• EXERCISE BRIEF: Each line below should be restated exactly, with nothing dropped.

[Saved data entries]
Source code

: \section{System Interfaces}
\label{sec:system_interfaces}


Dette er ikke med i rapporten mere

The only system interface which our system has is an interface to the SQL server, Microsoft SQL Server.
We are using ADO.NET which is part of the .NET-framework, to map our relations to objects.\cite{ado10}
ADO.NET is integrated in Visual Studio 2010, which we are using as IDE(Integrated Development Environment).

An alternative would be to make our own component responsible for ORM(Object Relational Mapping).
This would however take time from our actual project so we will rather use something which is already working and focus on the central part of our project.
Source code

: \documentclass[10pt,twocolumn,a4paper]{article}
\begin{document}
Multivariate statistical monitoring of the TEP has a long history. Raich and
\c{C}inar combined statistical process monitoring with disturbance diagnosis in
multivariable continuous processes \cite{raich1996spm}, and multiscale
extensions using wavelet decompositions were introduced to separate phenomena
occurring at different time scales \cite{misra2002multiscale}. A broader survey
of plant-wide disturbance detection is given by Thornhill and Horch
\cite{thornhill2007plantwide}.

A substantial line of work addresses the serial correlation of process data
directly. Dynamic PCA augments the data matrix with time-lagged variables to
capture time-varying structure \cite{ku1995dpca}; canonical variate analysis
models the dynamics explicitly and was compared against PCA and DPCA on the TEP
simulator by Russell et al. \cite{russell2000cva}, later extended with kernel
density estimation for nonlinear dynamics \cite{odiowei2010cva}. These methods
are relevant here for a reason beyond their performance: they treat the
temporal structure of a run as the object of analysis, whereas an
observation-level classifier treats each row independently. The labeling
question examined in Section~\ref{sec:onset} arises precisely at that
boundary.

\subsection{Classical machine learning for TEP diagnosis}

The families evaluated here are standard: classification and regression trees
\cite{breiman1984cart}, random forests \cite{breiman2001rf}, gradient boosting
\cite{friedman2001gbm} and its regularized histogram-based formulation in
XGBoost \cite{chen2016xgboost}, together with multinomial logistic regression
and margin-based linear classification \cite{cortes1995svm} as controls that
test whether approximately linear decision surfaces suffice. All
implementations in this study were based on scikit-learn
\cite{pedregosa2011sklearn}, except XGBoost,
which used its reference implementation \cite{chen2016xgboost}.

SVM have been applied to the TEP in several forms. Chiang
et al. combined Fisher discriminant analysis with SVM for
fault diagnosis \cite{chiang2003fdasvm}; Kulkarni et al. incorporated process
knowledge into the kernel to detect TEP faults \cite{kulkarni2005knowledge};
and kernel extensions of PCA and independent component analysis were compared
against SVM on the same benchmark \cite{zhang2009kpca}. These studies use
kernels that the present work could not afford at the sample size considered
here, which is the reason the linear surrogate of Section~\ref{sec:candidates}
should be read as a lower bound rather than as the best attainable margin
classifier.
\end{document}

• COMPLETED TASK:
Source code

: \section{System Interfaces}
\label{sec:system_interfaces}


Dette er ikke med i rapporten mere

The only system interface which our system has is an interface to the SQL server, Microsoft SQL Server.
We are using ADO.NET which is part of the .NET-framework, to map our relations to objects.\cite{ado10}
ADO.NET is integrated in Visual Studio 2010, which we are using as IDE(Integrated Development Environment).

An alternative would be to make our own component responsible for ORM(Object Relational Mapping).
This would however take time from our actual project so we will rather use something which is already working and focus on the central part of our project.
Source code

: \documentclass[10pt,twocolumn,a4paper]{article}
\begin{document}
Multivariate statistical monitoring of the TEP has a long history. Raich and
\c{C}inar combined statistical process monitoring with disturbance diagnosis in
multivariable continuous processes \cite{raich1996spm}, and multiscale
extensions using wavelet decompositions were introduced to separate phenomena
occurring at different time scales \cite{misra2002multiscale}. A broader survey
of plant-wide disturbance detection is given by Thornhill and Horch
\cite{thornhill2007plantwide}.

A substantial line of work addresses the serial correlation of process data
directly. Dynamic PCA augments the data matrix with time-lagged variables to
capture time-varying structure \cite{ku1995dpca}; canonical variate analysis
models the dynamics explicitly and was compared against PCA and DPCA on the TEP
simulator by Russell et al. \cite{russell2000cva}, later extended with kernel
density estimation for nonlinear dynamics \cite{odiowei2010cva}. These methods
are relevant here for a reason beyond their performance: they treat the
temporal structure of a run as the object of analysis, whereas an
observation-level classifier treats each row independently. The labeling
question examined in Section~\ref{sec:onset} arises precisely at that
boundary.

\subsection{Classical machine learning for TEP diagnosis}

The families evaluated here are standard: classification and regression trees
\cite{breiman1984cart}, random forests \cite{breiman2001rf}, gradient boosting
\cite{friedman2001gbm} and its regularized histogram-based formulation in
XGBoost \cite{chen2016xgboost}, together with multinomial logistic regression
and margin-based linear classification \cite{cortes1995svm} as controls that
test whether approximately linear decision surfaces suffice. All
implementations in this study were based on scikit-learn
\cite{pedregosa2011sklearn}, except XGBoost,
which used its reference implementation \cite{chen2016xgboost}.

SVM have been applied to the TEP in several forms. Chiang
et al. combined Fisher discriminant analysis with SVM for
fault diagnosis \cite{chiang2003fdasvm}; Kulkarni et al. incorporated process
knowledge into the kernel to detect TEP faults \cite{kulkarni2005knowledge};
and kernel extensions of PCA and independent component analysis were compared
against SVM on the same benchmark \cite{zhang2009kpca}. These studies use
kernels that the present work could not afford at the sample size considered
here, which is the reason the linear surrogate of Section~\ref{sec:candidates}
should be read as a lower bound rather than as the best attainable margin
classifier.
\end{document}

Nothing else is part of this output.